Читать книгу La comuna de Paris - Hippolyte Prosper Olivier Lissagaray - Страница 42
Jornada del 31 de octubre
ОглавлениеLos defensores, convencidísimos de que París conseguiría la paz, hicieron pegar en las paredes, uno junto a otro, el armisticio esperado y la capitulación indudable, «una noticia buena y otra mala»62.
París dio un respingo, ni más ni menos que a la misma hora Marsella, Toulouse y Saint-Etienne. Una hora después de haber sido pegados los carteles bajo la lluvia, la multitud grita delante del Hôtel-de-Ville: «¡Nada de armisticios!», y a pesar de la resistencia de los guardias móviles, invade el vestíbulo.
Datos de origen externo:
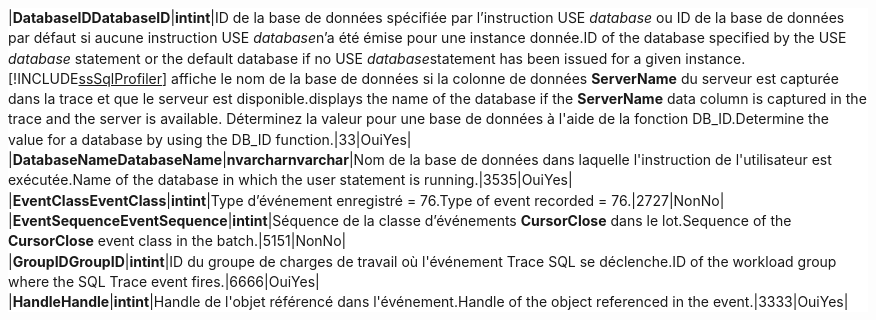 |<span data-ttu-id="b1005-138">**DatabaseID**</span><span class="sxs-lookup"><span data-stu-id="b1005-138">**DatabaseID**</span></span>|<span data-ttu-id="b1005-139">**int**</span><span class="sxs-lookup"><span data-stu-id="b1005-139">**int**</span></span>|<span data-ttu-id="b1005-140">ID de la base de données spécifiée par l’instruction USE *database* ou ID de la base de données par défaut si aucune instruction USE *database*n’a été émise pour une instance donnée.</span><span class="sxs-lookup"><span data-stu-id="b1005-140">ID of the database specified by the USE *database* statement or the default database if no USE *database*statement has been issued for a given instance.</span></span> [!INCLUDE[ssSqlProfiler](../../includes/sssqlprofiler-md.md)] <span data-ttu-id="b1005-141">affiche le nom de la base de données si la colonne de données **ServerName** du serveur est capturée dans la trace et que le serveur est disponible.</span><span class="sxs-lookup"><span data-stu-id="b1005-141">displays the name of the database if the **ServerName** data column is captured in the trace and the server is available.</span></span> <span data-ttu-id="b1005-142">Déterminez la valeur pour une base de données à l'aide de la fonction DB_ID.</span><span class="sxs-lookup"><span data-stu-id="b1005-142">Determine the value for a database by using the DB_ID function.</span></span>|<span data-ttu-id="b1005-143">3</span><span class="sxs-lookup"><span data-stu-id="b1005-143">3</span></span>|<span data-ttu-id="b1005-144">Oui</span><span class="sxs-lookup"><span data-stu-id="b1005-144">Yes</span></span>|  
|<span data-ttu-id="b1005-145">**DatabaseName**</span><span class="sxs-lookup"><span data-stu-id="b1005-145">**DatabaseName**</span></span>|<span data-ttu-id="b1005-146">**nvarchar**</span><span class="sxs-lookup"><span data-stu-id="b1005-146">**nvarchar**</span></span>|<span data-ttu-id="b1005-147">Nom de la base de données dans laquelle l'instruction de l'utilisateur est exécutée.</span><span class="sxs-lookup"><span data-stu-id="b1005-147">Name of the database in which the user statement is running.</span></span>|<span data-ttu-id="b1005-148">35</span><span class="sxs-lookup"><span data-stu-id="b1005-148">35</span></span>|<span data-ttu-id="b1005-149">Oui</span><span class="sxs-lookup"><span data-stu-id="b1005-149">Yes</span></span>|  
|<span data-ttu-id="b1005-150">**EventClass**</span><span class="sxs-lookup"><span data-stu-id="b1005-150">**EventClass**</span></span>|<span data-ttu-id="b1005-151">**int**</span><span class="sxs-lookup"><span data-stu-id="b1005-151">**int**</span></span>|<span data-ttu-id="b1005-152">Type d’événement enregistré = 76.</span><span class="sxs-lookup"><span data-stu-id="b1005-152">Type of event recorded = 76.</span></span>|<span data-ttu-id="b1005-153">27</span><span class="sxs-lookup"><span data-stu-id="b1005-153">27</span></span>|<span data-ttu-id="b1005-154">Non</span><span class="sxs-lookup"><span data-stu-id="b1005-154">No</span></span>|  
|<span data-ttu-id="b1005-155">**EventSequence**</span><span class="sxs-lookup"><span data-stu-id="b1005-155">**EventSequence**</span></span>|<span data-ttu-id="b1005-156">**int**</span><span class="sxs-lookup"><span data-stu-id="b1005-156">**int**</span></span>|<span data-ttu-id="b1005-157">Séquence de la classe d’événements **CursorClose** dans le lot.</span><span class="sxs-lookup"><span data-stu-id="b1005-157">Sequence of the **CursorClose** event class in the batch.</span></span>|<span data-ttu-id="b1005-158">51</span><span class="sxs-lookup"><span data-stu-id="b1005-158">51</span></span>|<span data-ttu-id="b1005-159">Non</span><span class="sxs-lookup"><span data-stu-id="b1005-159">No</span></span>|  
|<span data-ttu-id="b1005-160">**GroupID**</span><span class="sxs-lookup"><span data-stu-id="b1005-160">**GroupID**</span></span>|<span data-ttu-id="b1005-161">**int**</span><span class="sxs-lookup"><span data-stu-id="b1005-161">**int**</span></span>|<span data-ttu-id="b1005-162">ID du groupe de charges de travail où l'événement Trace SQL se déclenche.</span><span class="sxs-lookup"><span data-stu-id="b1005-162">ID of the workload group where the SQL Trace event fires.</span></span>|<span data-ttu-id="b1005-163">66</span><span class="sxs-lookup"><span data-stu-id="b1005-163">66</span></span>|<span data-ttu-id="b1005-164">Oui</span><span class="sxs-lookup"><span data-stu-id="b1005-164">Yes</span></span>|  
|<span data-ttu-id="b1005-165">**Handle**</span><span class="sxs-lookup"><span data-stu-id="b1005-165">**Handle**</span></span>|<span data-ttu-id="b1005-166">**int**</span><span class="sxs-lookup"><span data-stu-id="b1005-166">**int**</span></span>|<span data-ttu-id="b1005-167">Handle de l'objet référencé dans l'événement.</span><span class="sxs-lookup"><span data-stu-id="b1005-167">Handle of the object referenced in the event.</span></span>|<span data-ttu-id="b1005-168">33</span><span class="sxs-lookup"><span data-stu-id="b1005-168">33</span></span>|<span data-ttu-id="b1005-169">Oui</span><span class="sxs-lookup"><span data-stu-id="b1005-169">Yes</span></span>|  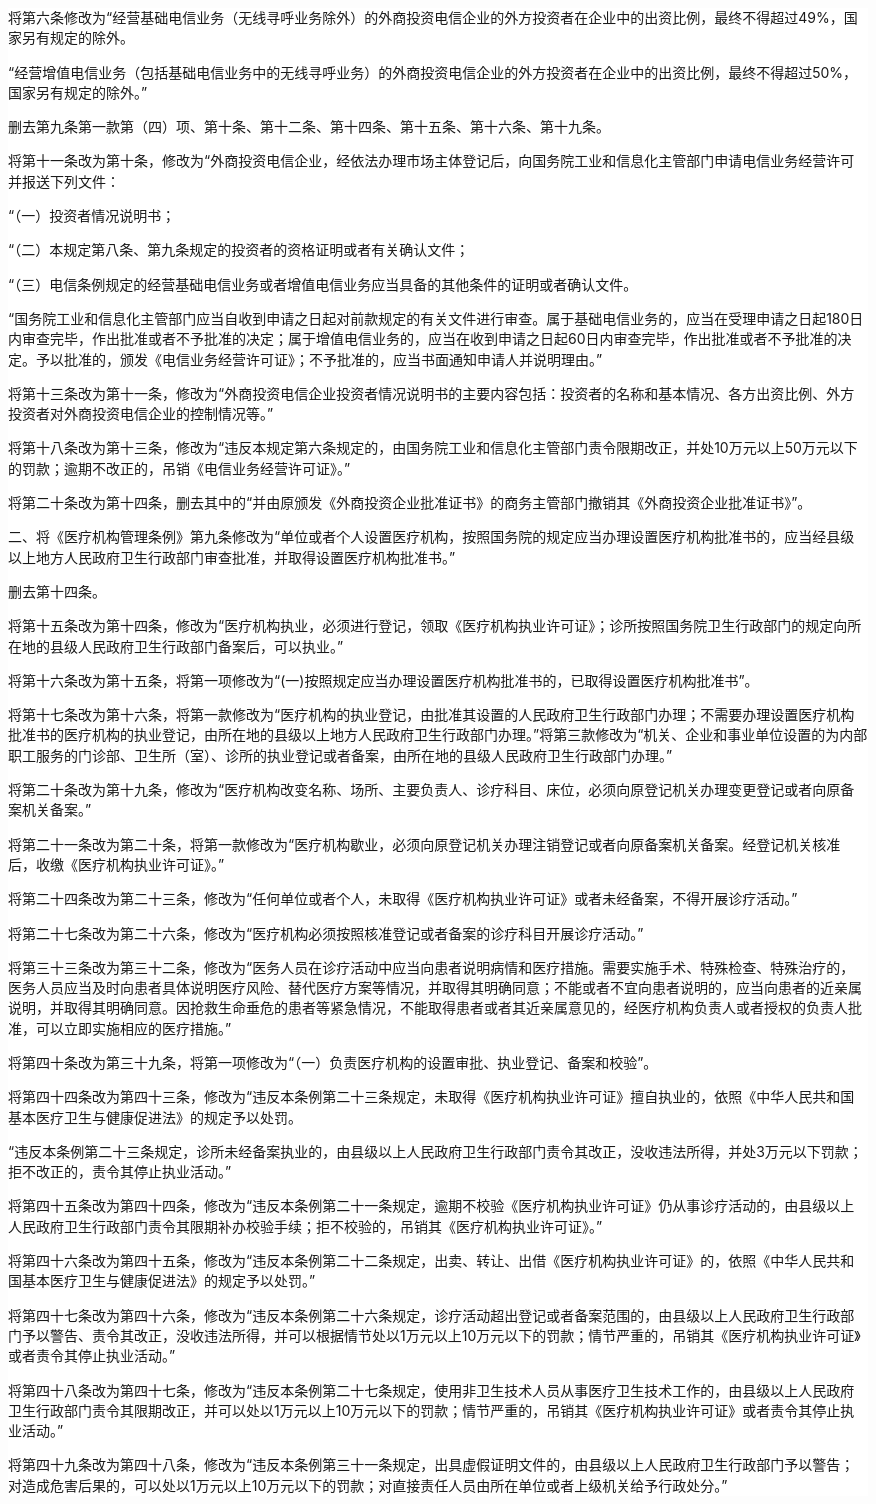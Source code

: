 将第六条修改为“经营基础电信业务（无线寻呼业务除外）的外商投资电信企业的外方投资者在企业中的出资比例，最终不得超过49%，国家另有规定的除外。

“经营增值电信业务（包括基础电信业务中的无线寻呼业务）的外商投资电信企业的外方投资者在企业中的出资比例，最终不得超过50%，国家另有规定的除外。”

删去第九条第一款第（四）项、第十条、第十二条、第十四条、第十五条、第十六条、第十九条。

将第十一条改为第十条，修改为“外商投资电信企业，经依法办理市场主体登记后，向国务院工业和信息化主管部门申请电信业务经营许可并报送下列文件：

“（一）投资者情况说明书；

“（二）本规定第八条、第九条规定的投资者的资格证明或者有关确认文件；

“（三）电信条例规定的经营基础电信业务或者增值电信业务应当具备的其他条件的证明或者确认文件。

“国务院工业和信息化主管部门应当自收到申请之日起对前款规定的有关文件进行审查。属于基础电信业务的，应当在受理申请之日起180日内审查完毕，作出批准或者不予批准的决定；属于增值电信业务的，应当在收到申请之日起60日内审查完毕，作出批准或者不予批准的决定。予以批准的，颁发《电信业务经营许可证》；不予批准的，应当书面通知申请人并说明理由。”

将第十三条改为第十一条，修改为“外商投资电信企业投资者情况说明书的主要内容包括：投资者的名称和基本情况、各方出资比例、外方投资者对外商投资电信企业的控制情况等。”

将第十八条改为第十三条，修改为“违反本规定第六条规定的，由国务院工业和信息化主管部门责令限期改正，并处10万元以上50万元以下的罚款；逾期不改正的，吊销《电信业务经营许可证》。”

将第二十条改为第十四条，删去其中的“并由原颁发《外商投资企业批准证书》的商务主管部门撤销其《外商投资企业批准证书》”。

二、将《医疗机构管理条例》第九条修改为“单位或者个人设置医疗机构，按照国务院的规定应当办理设置医疗机构批准书的，应当经县级以上地方人民政府卫生行政部门审查批准，并取得设置医疗机构批准书。”

删去第十四条。

将第十五条改为第十四条，修改为“医疗机构执业，必须进行登记，领取《医疗机构执业许可证》；诊所按照国务院卫生行政部门的规定向所在地的县级人民政府卫生行政部门备案后，可以执业。”

将第十六条改为第十五条，将第一项修改为“(一)按照规定应当办理设置医疗机构批准书的，已取得设置医疗机构批准书”。

将第十七条改为第十六条，将第一款修改为“医疗机构的执业登记，由批准其设置的人民政府卫生行政部门办理；不需要办理设置医疗机构批准书的医疗机构的执业登记，由所在地的县级以上地方人民政府卫生行政部门办理。”将第三款修改为“机关、企业和事业单位设置的为内部职工服务的门诊部、卫生所（室）、诊所的执业登记或者备案，由所在地的县级人民政府卫生行政部门办理。”

将第二十条改为第十九条，修改为“医疗机构改变名称、场所、主要负责人、诊疗科目、床位，必须向原登记机关办理变更登记或者向原备案机关备案。”

将第二十一条改为第二十条，将第一款修改为“医疗机构歇业，必须向原登记机关办理注销登记或者向原备案机关备案。经登记机关核准后，收缴《医疗机构执业许可证》。”

将第二十四条改为第二十三条，修改为“任何单位或者个人，未取得《医疗机构执业许可证》或者未经备案，不得开展诊疗活动。”

将第二十七条改为第二十六条，修改为“医疗机构必须按照核准登记或者备案的诊疗科目开展诊疗活动。”

将第三十三条改为第三十二条，修改为“医务人员在诊疗活动中应当向患者说明病情和医疗措施。需要实施手术、特殊检查、特殊治疗的，医务人员应当及时向患者具体说明医疗风险、替代医疗方案等情况，并取得其明确同意；不能或者不宜向患者说明的，应当向患者的近亲属说明，并取得其明确同意。因抢救生命垂危的患者等紧急情况，不能取得患者或者其近亲属意见的，经医疗机构负责人或者授权的负责人批准，可以立即实施相应的医疗措施。”

将第四十条改为第三十九条，将第一项修改为“（一）负责医疗机构的设置审批、执业登记、备案和校验”。

将第四十四条改为第四十三条，修改为“违反本条例第二十三条规定，未取得《医疗机构执业许可证》擅自执业的，依照《中华人民共和国基本医疗卫生与健康促进法》的规定予以处罚。

“违反本条例第二十三条规定，诊所未经备案执业的，由县级以上人民政府卫生行政部门责令其改正，没收违法所得，并处3万元以下罚款；拒不改正的，责令其停止执业活动。”

将第四十五条改为第四十四条，修改为“违反本条例第二十一条规定，逾期不校验《医疗机构执业许可证》仍从事诊疗活动的，由县级以上人民政府卫生行政部门责令其限期补办校验手续；拒不校验的，吊销其《医疗机构执业许可证》。”

将第四十六条改为第四十五条，修改为“违反本条例第二十二条规定，出卖、转让、出借《医疗机构执业许可证》的，依照《中华人民共和国基本医疗卫生与健康促进法》的规定予以处罚。”

将第四十七条改为第四十六条，修改为“违反本条例第二十六条规定，诊疗活动超出登记或者备案范围的，由县级以上人民政府卫生行政部门予以警告、责令其改正，没收违法所得，并可以根据情节处以1万元以上10万元以下的罚款；情节严重的，吊销其《医疗机构执业许可证》或者责令其停止执业活动。”

将第四十八条改为第四十七条，修改为“违反本条例第二十七条规定，使用非卫生技术人员从事医疗卫生技术工作的，由县级以上人民政府卫生行政部门责令其限期改正，并可以处以1万元以上10万元以下的罚款；情节严重的，吊销其《医疗机构执业许可证》或者责令其停止执业活动。”

将第四十九条改为第四十八条，修改为“违反本条例第三十一条规定，出具虚假证明文件的，由县级以上人民政府卫生行政部门予以警告；对造成危害后果的，可以处以1万元以上10万元以下的罚款；对直接责任人员由所在单位或者上级机关给予行政处分。”
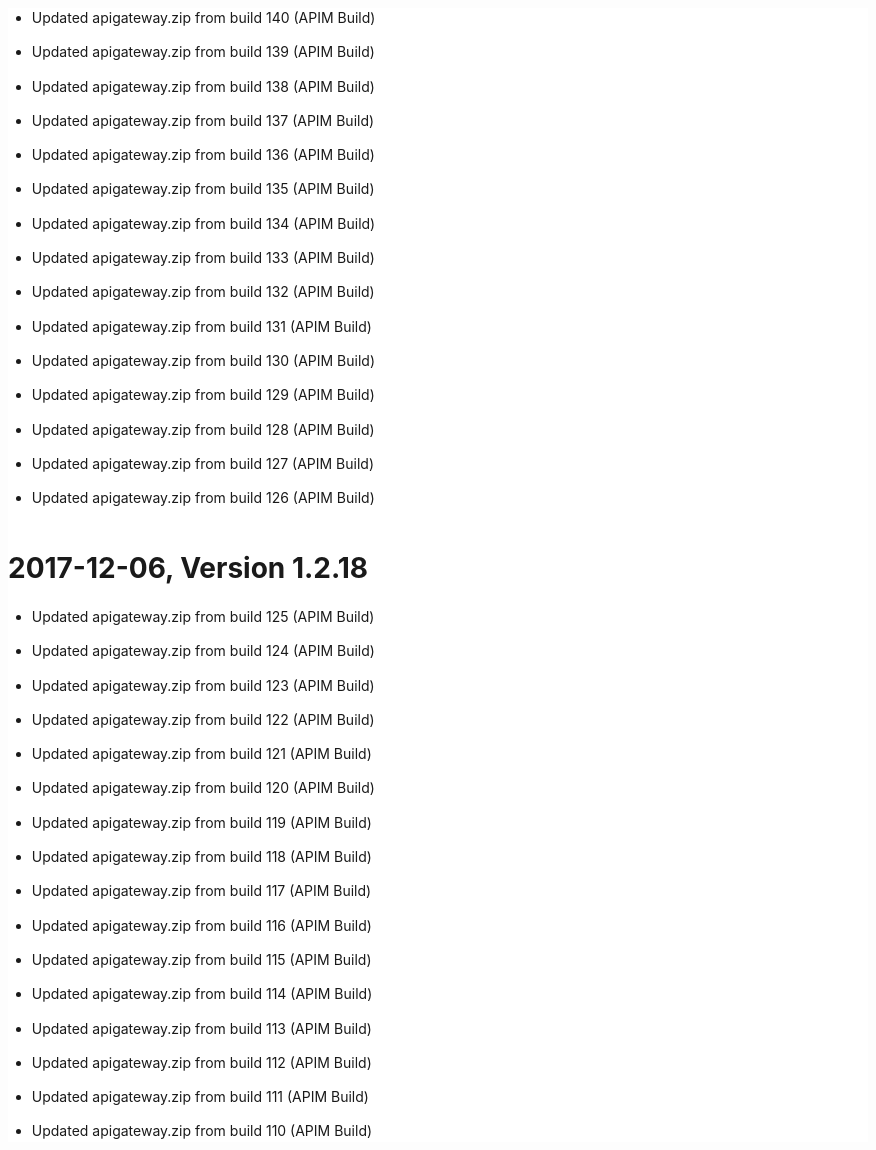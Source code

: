  * Updated apigateway.zip from build 140 (APIM Build)

 * Updated apigateway.zip from build 139 (APIM Build)

 * Updated apigateway.zip from build 138 (APIM Build)

 * Updated apigateway.zip from build 137 (APIM Build)

 * Updated apigateway.zip from build 136 (APIM Build)

 * Updated apigateway.zip from build 135 (APIM Build)

 * Updated apigateway.zip from build 134 (APIM Build)

 * Updated apigateway.zip from build 133 (APIM Build)

 * Updated apigateway.zip from build 132 (APIM Build)

 * Updated apigateway.zip from build 131 (APIM Build)

 * Updated apigateway.zip from build 130 (APIM Build)

 * Updated apigateway.zip from build 129 (APIM Build)

 * Updated apigateway.zip from build 128 (APIM Build)

 * Updated apigateway.zip from build 127 (APIM Build)

 * Updated apigateway.zip from build 126 (APIM Build)


2017-12-06, Version 1.2.18
==========================

 * Updated apigateway.zip from build 125 (APIM Build)

 * Updated apigateway.zip from build 124 (APIM Build)

 * Updated apigateway.zip from build 123 (APIM Build)

 * Updated apigateway.zip from build 122 (APIM Build)

 * Updated apigateway.zip from build 121 (APIM Build)

 * Updated apigateway.zip from build 120 (APIM Build)

 * Updated apigateway.zip from build 119 (APIM Build)

 * Updated apigateway.zip from build 118 (APIM Build)

 * Updated apigateway.zip from build 117 (APIM Build)

 * Updated apigateway.zip from build 116 (APIM Build)

 * Updated apigateway.zip from build 115 (APIM Build)

 * Updated apigateway.zip from build 114 (APIM Build)

 * Updated apigateway.zip from build 113 (APIM Build)

 * Updated apigateway.zip from build 112 (APIM Build)

 * Updated apigateway.zip from build 111 (APIM Build)

 * Updated apigateway.zip from build 110 (APIM Build)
Etienne Arago, sus adjuntos Floquet y Henri Brison acuden, juran que el gobierno se desvive por la salvación de la patria. La primera oleada de gente se retira, otra llama a la puerta. A mediodía, Trochu aparece en la escalera, cree poner fin al conflicto con una arenga. Le responden: «¡Muera Trochu!». Jules Simon le releva y llega hasta la plaza, a detallar las ventajas del armisticio. Le gritan: «¡Nada de armisticios!». No consigue salir del paso sino pidiendo a la multitud que designe diez delegados que le acompañasen al Hôtel-de-Ville. Trochu, Jules Favre, Jules Ferry y Picard los reciben en la sala del Trono. Trochu demuestra, con una oratoria ciceroniana, que Le Bourget no tiene ningún valor y asegura que acaba de tener noticia de la capitulación de Metz. Una voz: «¡Mentira!». La voz sale de una diputación del comité de los veinte distritos y de los comités de vigilancia, que acaba de entrar en la sala. Otros, para acabar de una vez con Trochu, quieren que continúe; de pronto suena en la plaza un tiro que interrumpe el monólogo y hace que el orador desaparezca. Le sustituye Jules Favre, que reanuda el hilo de su demostración.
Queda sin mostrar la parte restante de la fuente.